### Required work
The entries contain pictures, which should not appear in the copy; everything else must be reproduced exactly.
BEGIN Data section
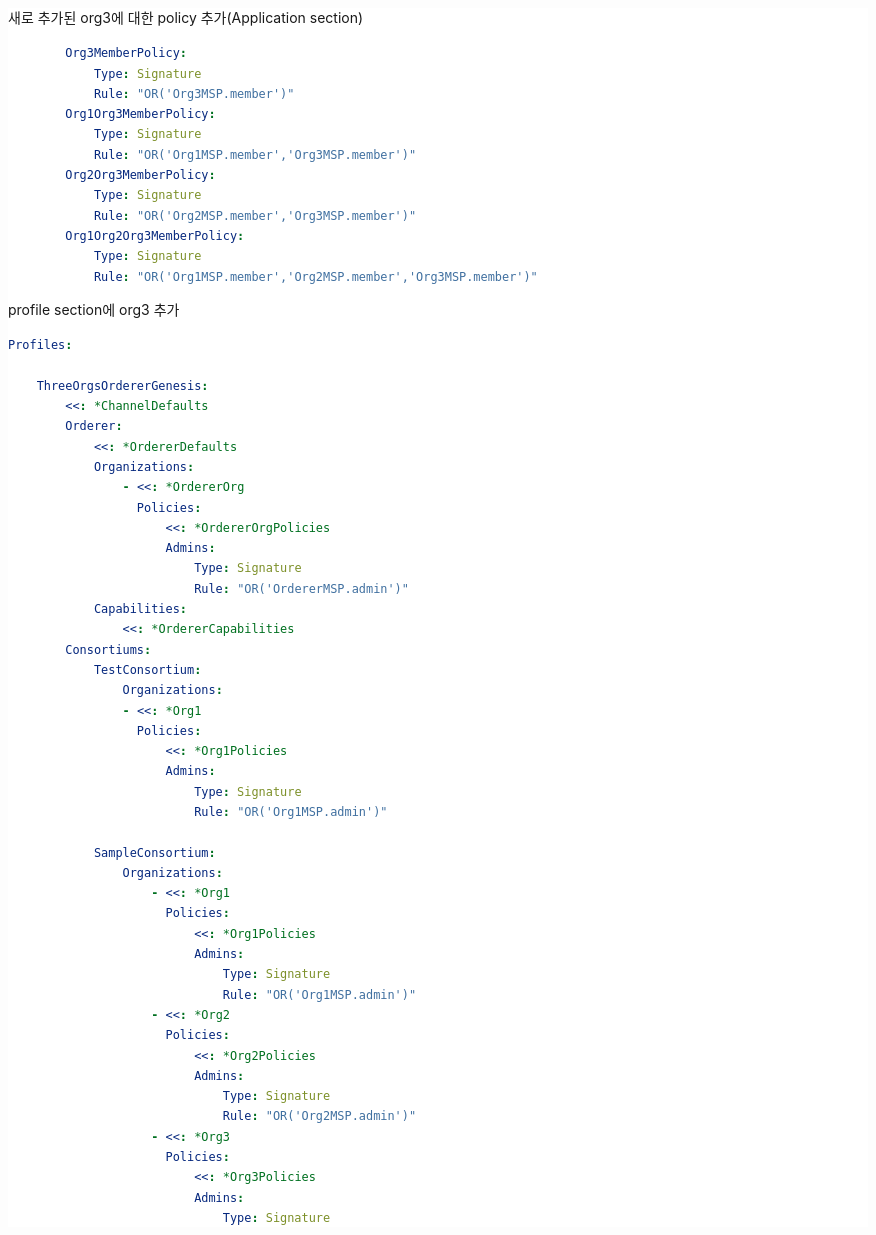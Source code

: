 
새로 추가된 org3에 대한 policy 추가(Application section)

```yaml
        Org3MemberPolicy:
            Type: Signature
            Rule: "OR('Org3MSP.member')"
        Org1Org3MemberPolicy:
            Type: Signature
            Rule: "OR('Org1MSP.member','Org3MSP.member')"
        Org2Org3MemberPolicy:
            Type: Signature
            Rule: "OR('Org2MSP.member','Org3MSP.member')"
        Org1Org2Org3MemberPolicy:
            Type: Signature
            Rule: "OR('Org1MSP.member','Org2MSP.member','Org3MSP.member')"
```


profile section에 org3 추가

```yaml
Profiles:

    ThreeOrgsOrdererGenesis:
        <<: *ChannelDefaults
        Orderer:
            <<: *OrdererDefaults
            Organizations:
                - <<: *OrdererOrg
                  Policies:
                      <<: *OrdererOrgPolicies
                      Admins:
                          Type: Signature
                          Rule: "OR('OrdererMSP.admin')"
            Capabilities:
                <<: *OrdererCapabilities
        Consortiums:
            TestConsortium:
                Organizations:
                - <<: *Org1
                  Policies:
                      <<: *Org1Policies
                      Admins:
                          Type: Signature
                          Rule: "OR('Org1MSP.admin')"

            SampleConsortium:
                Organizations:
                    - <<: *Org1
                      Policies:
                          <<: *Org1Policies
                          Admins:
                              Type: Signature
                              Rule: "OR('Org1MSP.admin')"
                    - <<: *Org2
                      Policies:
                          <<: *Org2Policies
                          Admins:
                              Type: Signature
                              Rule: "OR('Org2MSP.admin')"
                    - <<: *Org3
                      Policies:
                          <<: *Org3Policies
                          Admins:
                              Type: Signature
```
END Data section
### Reply to the task
Source code

: 
새로 추가된 org3에 대한 policy 추가(Application section)

```yaml
        Org3MemberPolicy:
            Type: Signature
            Rule: "OR('Org3MSP.member')"
        Org1Org3MemberPolicy:
            Type: Signature
            Rule: "OR('Org1MSP.member','Org3MSP.member')"
        Org2Org3MemberPolicy:
            Type: Signature
            Rule: "OR('Org2MSP.member','Org3MSP.member')"
        Org1Org2Org3MemberPolicy:
            Type: Signature
            Rule: "OR('Org1MSP.member','Org2MSP.member','Org3MSP.member')"
```


profile section에 org3 추가

```yaml
Profiles:

    ThreeOrgsOrdererGenesis:
        <<: *ChannelDefaults
        Orderer:
            <<: *OrdererDefaults
            Organizations:
                - <<: *OrdererOrg
                  Policies:
                      <<: *OrdererOrgPolicies
                      Admins:
                          Type: Signature
                          Rule: "OR('OrdererMSP.admin')"
            Capabilities:
                <<: *OrdererCapabilities
        Consortiums:
            TestConsortium:
                Organizations:
                - <<: *Org1
                  Policies:
                      <<: *Org1Policies
                      Admins:
                          Type: Signature
                          Rule: "OR('Org1MSP.admin')"

            SampleConsortium:
                Organizations:
                    - <<: *Org1
                      Policies:
                          <<: *Org1Policies
                          Admins:
                              Type: Signature
                              Rule: "OR('Org1MSP.admin')"
                    - <<: *Org2
                      Policies:
                          <<: *Org2Policies
                          Admins:
                              Type: Signature
                              Rule: "OR('Org2MSP.admin')"
                    - <<: *Org3
                      Policies:
                          <<: *Org3Policies
                          Admins:
                              Type: Signature
```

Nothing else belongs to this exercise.